Starting at the first line of the records below, transcribe each line exactly, ending with the line that contains "墨鱼自用QX小白2.0配置：".

- Listed entries
——————————
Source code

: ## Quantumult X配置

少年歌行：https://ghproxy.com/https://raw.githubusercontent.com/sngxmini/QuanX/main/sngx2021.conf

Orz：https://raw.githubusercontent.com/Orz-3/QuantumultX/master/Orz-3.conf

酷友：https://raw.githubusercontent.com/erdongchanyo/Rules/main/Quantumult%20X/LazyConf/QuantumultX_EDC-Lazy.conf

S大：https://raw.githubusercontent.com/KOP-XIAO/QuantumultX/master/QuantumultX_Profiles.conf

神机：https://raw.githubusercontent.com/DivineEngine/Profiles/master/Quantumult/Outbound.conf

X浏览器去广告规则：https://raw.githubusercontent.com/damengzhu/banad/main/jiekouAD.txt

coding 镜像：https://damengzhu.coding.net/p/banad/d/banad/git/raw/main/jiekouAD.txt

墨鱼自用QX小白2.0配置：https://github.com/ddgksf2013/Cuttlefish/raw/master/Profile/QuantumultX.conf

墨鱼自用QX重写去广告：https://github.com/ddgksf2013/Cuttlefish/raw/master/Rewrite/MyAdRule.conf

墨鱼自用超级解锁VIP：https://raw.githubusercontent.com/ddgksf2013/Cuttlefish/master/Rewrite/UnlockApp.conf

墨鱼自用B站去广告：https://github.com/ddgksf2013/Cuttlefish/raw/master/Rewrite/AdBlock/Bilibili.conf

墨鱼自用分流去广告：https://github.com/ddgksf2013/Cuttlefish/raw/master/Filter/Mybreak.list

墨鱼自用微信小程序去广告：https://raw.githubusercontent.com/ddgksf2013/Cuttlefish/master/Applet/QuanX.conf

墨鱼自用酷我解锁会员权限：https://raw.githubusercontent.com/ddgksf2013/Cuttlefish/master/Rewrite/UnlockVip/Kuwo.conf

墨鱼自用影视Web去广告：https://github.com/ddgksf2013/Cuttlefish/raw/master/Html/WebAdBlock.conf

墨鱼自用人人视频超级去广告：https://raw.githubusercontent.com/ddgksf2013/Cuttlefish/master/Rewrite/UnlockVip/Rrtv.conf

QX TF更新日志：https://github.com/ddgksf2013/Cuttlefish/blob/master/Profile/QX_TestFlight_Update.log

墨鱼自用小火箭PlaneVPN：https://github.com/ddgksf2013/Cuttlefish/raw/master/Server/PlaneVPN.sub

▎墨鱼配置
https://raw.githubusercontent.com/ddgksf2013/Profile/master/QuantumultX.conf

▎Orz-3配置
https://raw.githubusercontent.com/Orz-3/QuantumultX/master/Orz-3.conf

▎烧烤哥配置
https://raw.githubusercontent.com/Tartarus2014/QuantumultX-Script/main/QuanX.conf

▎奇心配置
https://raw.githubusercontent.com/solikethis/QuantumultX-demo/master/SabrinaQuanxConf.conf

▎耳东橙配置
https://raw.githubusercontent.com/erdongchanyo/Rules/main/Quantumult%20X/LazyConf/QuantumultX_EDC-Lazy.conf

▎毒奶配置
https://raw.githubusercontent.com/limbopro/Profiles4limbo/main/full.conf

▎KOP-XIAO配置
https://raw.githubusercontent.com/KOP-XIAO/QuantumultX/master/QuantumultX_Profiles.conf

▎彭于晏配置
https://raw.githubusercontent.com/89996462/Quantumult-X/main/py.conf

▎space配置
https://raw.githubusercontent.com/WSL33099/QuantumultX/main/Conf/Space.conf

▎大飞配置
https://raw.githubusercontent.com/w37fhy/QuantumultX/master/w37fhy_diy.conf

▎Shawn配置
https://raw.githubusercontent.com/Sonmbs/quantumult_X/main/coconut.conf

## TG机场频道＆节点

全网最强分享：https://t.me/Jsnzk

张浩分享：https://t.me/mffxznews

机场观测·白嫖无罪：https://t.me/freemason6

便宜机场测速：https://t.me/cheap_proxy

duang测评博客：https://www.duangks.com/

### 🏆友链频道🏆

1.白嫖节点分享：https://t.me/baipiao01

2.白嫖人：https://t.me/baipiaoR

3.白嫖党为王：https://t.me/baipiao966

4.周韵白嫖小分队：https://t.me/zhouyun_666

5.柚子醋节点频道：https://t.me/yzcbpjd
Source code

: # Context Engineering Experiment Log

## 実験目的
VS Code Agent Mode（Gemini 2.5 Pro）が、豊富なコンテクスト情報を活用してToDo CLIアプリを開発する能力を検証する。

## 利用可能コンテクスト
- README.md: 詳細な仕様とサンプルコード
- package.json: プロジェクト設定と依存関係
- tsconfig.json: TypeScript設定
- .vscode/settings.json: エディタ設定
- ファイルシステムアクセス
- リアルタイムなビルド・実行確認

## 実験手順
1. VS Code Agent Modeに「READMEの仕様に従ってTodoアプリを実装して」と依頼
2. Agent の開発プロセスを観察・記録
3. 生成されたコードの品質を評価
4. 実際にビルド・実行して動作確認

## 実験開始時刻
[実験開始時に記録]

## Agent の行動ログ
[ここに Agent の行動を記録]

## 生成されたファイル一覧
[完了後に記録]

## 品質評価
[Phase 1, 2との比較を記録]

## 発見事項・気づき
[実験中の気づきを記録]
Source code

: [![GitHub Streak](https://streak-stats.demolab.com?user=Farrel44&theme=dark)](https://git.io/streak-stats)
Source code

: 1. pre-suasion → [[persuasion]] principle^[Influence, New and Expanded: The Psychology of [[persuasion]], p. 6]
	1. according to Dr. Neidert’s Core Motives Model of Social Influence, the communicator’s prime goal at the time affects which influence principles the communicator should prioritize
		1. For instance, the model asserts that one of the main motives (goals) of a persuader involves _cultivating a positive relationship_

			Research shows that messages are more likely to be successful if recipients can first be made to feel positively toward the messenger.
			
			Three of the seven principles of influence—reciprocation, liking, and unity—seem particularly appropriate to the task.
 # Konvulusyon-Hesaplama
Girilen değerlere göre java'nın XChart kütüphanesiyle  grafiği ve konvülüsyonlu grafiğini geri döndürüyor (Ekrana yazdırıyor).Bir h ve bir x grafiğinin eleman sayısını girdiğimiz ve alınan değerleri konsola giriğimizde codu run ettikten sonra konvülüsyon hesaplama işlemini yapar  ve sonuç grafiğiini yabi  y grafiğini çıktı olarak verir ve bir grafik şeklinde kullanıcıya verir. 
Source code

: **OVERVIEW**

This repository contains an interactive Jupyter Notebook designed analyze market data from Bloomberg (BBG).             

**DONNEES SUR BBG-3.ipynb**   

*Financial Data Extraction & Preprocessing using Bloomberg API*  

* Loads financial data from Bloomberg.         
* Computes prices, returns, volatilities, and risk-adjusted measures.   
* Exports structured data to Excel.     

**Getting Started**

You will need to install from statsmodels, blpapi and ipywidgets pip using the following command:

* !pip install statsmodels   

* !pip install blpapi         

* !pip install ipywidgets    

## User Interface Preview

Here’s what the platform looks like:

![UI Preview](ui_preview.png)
——————————
- The answer
Source code

: ## Quantumult X配置

少年歌行：https://ghproxy.com/https://raw.githubusercontent.com/sngxmini/QuanX/main/sngx2021.conf

Orz：https://raw.githubusercontent.com/Orz-3/QuantumultX/master/Orz-3.conf

酷友：https://raw.githubusercontent.com/erdongchanyo/Rules/main/Quantumult%20X/LazyConf/QuantumultX_EDC-Lazy.conf

S大：https://raw.githubusercontent.com/KOP-XIAO/QuantumultX/master/QuantumultX_Profiles.conf

神机：https://raw.githubusercontent.com/DivineEngine/Profiles/master/Quantumult/Outbound.conf

X浏览器去广告规则：https://raw.githubusercontent.com/damengzhu/banad/main/jiekouAD.txt

coding 镜像：https://damengzhu.coding.net/p/banad/d/banad/git/raw/main/jiekouAD.txt

墨鱼自用QX小白2.0配置：https://github.com/ddgksf2013/Cuttlefish/raw/master/Profile/QuantumultX.conf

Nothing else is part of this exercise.